次日一上班,夏楓便開始排程唐興德安排的旭日盛能化工有限公司負責人追逃事宜。

事情正如他所料,並不順利。

宋峰先是說正在安排陳志亮市長來興通的安全保衛工作,一個小時後到夏楓的辦公室,但兩個小時過去了,卻遲遲不能到來。夏楓有些個煩,不再親自打電話催他,讓張子文問他何時能到。

張子文回話:“宋縣長說一會就到。”

然而,又是一個小時過去了,仍然未到。

快下班的時候,宋峰急火火地來了,進門先是道歉:“對不起書記,對不起書記,實在走不開,實在走不開啊。江尾鎮派出所長欺壓百姓亂用職權,被群眾實名舉報,市局急著要處理結果,我緊急召開了個局長辦公會,研究了處理意見,報上去了。剛要過來,又接了個市局孫局長的電話,牽扯一個案子的事,又聊了一大會子,你看看,拖到了現在。不好意思,不好意思。”

看上去,宋峰的態度極其誠懇,應該說的是實話,但夏楓卻不這樣認為。你開會,為什麼不早給我說明白?是不是來的路上想出的託詞?你一再強調公安內部事務多,又是處理派出所長又是接市局領導的電話,是不是在暗示:我們系統是以條條管理為主的,塊塊的事情,本就應該放在次要位置?

可是,你不要忘了,你是興通縣的公安局,是應該服從地方工作需要的,這是你們的職責所在。皮之不存,毛將焉附?

夏楓有些生氣,也不再客氣,表情莊重地說道:“唐書記一直關注著旭日盛能化工非法排汙事件,追逃有關責任人的事,不知你們到了什麼程度了。”

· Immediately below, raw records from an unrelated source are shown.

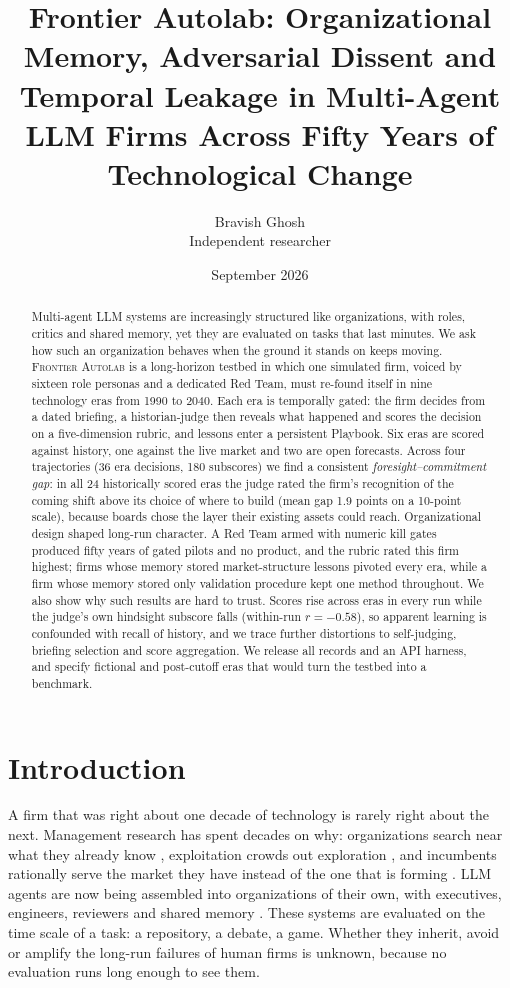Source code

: \documentclass[11pt]{article}
\title{Frontier Autolab: Organizational Memory, Adversarial Dissent and Temporal Leakage in Multi-Agent LLM Firms Across Fifty Years of Technological Change}
\author{Bravish Ghosh\\
\small Independent researcher}
\date{September 2026}
\theoremstyle{definition}
\newcommand{\sys}{\textsc{Frontier Autolab}}
\begin{document}
\maketitle

\begin{abstract}
Multi-agent LLM systems are increasingly structured like organizations, with roles, critics and shared memory, yet they are evaluated on tasks that last minutes. We ask how such an organization behaves when the ground it stands on keeps moving. \sys{} is a long-horizon testbed in which one simulated firm, voiced by sixteen role personas and a dedicated Red Team, must re-found itself in nine technology eras from 1990 to 2040. Each era is temporally gated: the firm decides from a dated briefing, a historian-judge then reveals what happened and scores the decision on a five-dimension rubric, and lessons enter a persistent Playbook. Six eras are scored against history, one against the live market and two are open forecasts. Across four trajectories (36 era decisions, 180 subscores) we find a consistent \emph{foresight--commitment gap}: in all 24 historically scored eras the judge rated the firm's recognition of the coming shift above its choice of where to build (mean gap 1.9 points on a 10-point scale), because boards chose the layer their existing assets could reach. Organizational design shaped long-run character. A Red Team armed with numeric kill gates produced fifty years of gated pilots and no product, and the rubric rated this firm highest; firms whose memory stored market-structure lessons pivoted every era, while a firm whose memory stored only validation procedure kept one method throughout. We also show why such results are hard to trust. Scores rise across eras in every run while the judge's own hindsight subscore falls (within-run $r=-0.58$), so apparent learning is confounded with recall of history, and we trace further distortions to self-judging, briefing selection and score aggregation. We release all records and an API harness, and specify fictional and post-cutoff eras that would turn the testbed into a benchmark.
\end{abstract}

\section{Introduction}

A firm that was right about one decade of technology is rarely right about the next. Management research has spent decades on why: organizations search near what they already know \citep{cohen1990absorptive}, exploitation crowds out exploration \citep{march1991exploration}, and incumbents rationally serve the market they have instead of the one that is forming \citep{christensen1997innovator}. LLM agents are now being assembled into organizations of their own, with executives, engineers, reviewers and shared memory \citep{park2023generative,qian2024chatdev,hong2024metagpt,li2023camel,chen2024agentverse,guo2024survey}. These systems are evaluated on the time scale of a task: a repository, a debate, a game. Whether they inherit, avoid or amplify the long-run failures of human firms is unknown, because no evaluation runs long enough to see them.
\end{document}
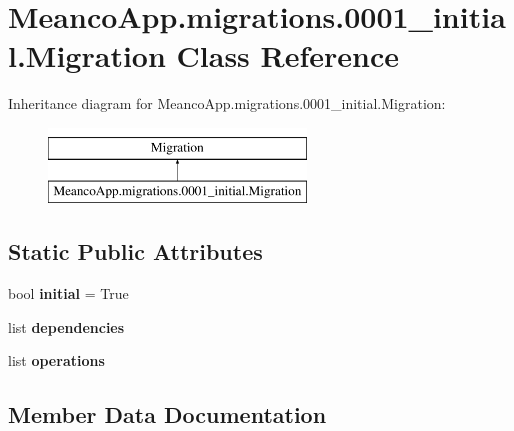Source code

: \hypertarget{class_meanco_app_1_1migrations_1_10001__initial_1_1_migration}{}\section{Meanco\+App.\+migrations.0001\+\_\+initial.Migration Class Reference}
\label{class_meanco_app_1_1migrations_1_10001__initial_1_1_migration}
Inheritance diagram for Meanco\+App.\+migrations.0001\+\_\+initial.Migration\+:\begin{figure}[H]
\begin{center}
\leavevmode
\includegraphics[height=2.000000cm]{class_meanco_app_1_1migrations_1_10001__initial_1_1_migration}
\end{center}
\end{figure}
\subsection*{Static Public Attributes}
\begin{DoxyCompactItemize}
\item 
\hypertarget{class_meanco_app_1_1migrations_1_10001__initial_1_1_migration_a74956a2193f51958c6130066354430d8}{}\label{class_meanco_app_1_1migrations_1_10001__initial_1_1_migration_a74956a2193f51958c6130066354430d8} 
bool {\bfseries initial} = True
\item 
list {\bfseries dependencies}
\item 
\hypertarget{class_meanco_app_1_1migrations_1_10001__initial_1_1_migration_a51bfbbc35771e66234b980471670182e}{}\label{class_meanco_app_1_1migrations_1_10001__initial_1_1_migration_a51bfbbc35771e66234b980471670182e} 
list {\bfseries operations}
\end{DoxyCompactItemize}


\subsection{Member Data Documentation}
\hypertarget{class_meanco_app_1_1migrations_1_10001__initial_1_1_migration_a4388e846b78a9425643163ee110c8faf}{}\label{class_meanco_app_1_1migrations_1_10001__initial_1_1_migration_a4388e846b78a9425643163ee110c8faf}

見夏楓板著臉說話,宋峰知道他不高興,便表現得更加謙虛,滿臉堆笑,近乎諂媚地說:“報告書記,這件事情,我們高度重視,我把相關情況向您簡要彙報一下。我們首先專門成立了追逃小組,我親自擔任組長,分管刑偵的副局長任副組長,偵查科的兩名老資格偵查員任組員,馬不停蹄地偵察......”

我要的是結果,我的副縣長兼公安局長大人,你說這些有啥用?夏楓聽他嘮嘮叨叨說些周邊的話,心裡更加煩躁,礙於情面,還是努力剋制著情緒,耐著性子聽下去。

“透過兩三天來的工作,初步摸清了這個老闆的底細。這個老闆名叫周玉海,本市東泉縣人士,上個世紀八十年代初大學畢業後自謀職業,到深圳撈了第一桶金以後,又到省城依靠大學同學的關係,摘了二百多畝地搞起了房地產生意,三年前縣裡成立化工城的時候,引進過來的。這個公司說是股份制公司,其他股東情況不詳,只有周玉海一人在主持工作。管理方面套用了同類化工企業的模式,看上去還算正規,有板有眼的。”

這還是沒說追逃的事啊,說這些外圍的情況,無非是想用他們已經做了的大量工作,來掩蓋實質性問題沒有突破的事實,這說明還是沒有結果。

夏楓心裡急速地猜測著原由。

“發生非法排汙事件的時候,周玉海的確在公司裡,但隨後不知去向。我們先是調取了進出這家公司的監控,沒有發現周玉海的專車,但他的專車也已不在公司。”

“車子飛了?!”夏楓實在忍不住了,沒好氣地說了一句。

“我們也非常納悶,但的確沒找到他的專車。懷疑是他套用其他車牌出的公司。”

“哼!”夏楓真的無語了。套用車牌的事,你們公安也查不出來,要你們是吃乾飯的?莫名其妙!

“我們隨後調取了周玉海當天的通訊記錄,發現與他通話的人都是公司內部人士和有業務來往的人員,沒有發現通風報信的可疑電話。不過,據內部人士講,他本人有好幾部電話,其他電話並未使用他的身份證登記,所以很難查驗,目前我們正在這方面尋求突破。”

情況就是這些了,宋峰停止了彙報,靜等夏楓指示。

夏楓加快思索著宋峰彙報的內容,問道:“這個周玉海,還有其他的企業不?”

“有的,在省城的一家房地產公司有他的股份。我們已經派人去找他了,他現在不在那家公司裡。平時他也是偶爾去,不經常。”

“當初是誰引進的旭日盛能化工這家企業?”

“這家企業是最早入住化工城的三家企業之一,是縣政府引進的,給予了很多的優惠政策,比如五年內免稅等等。”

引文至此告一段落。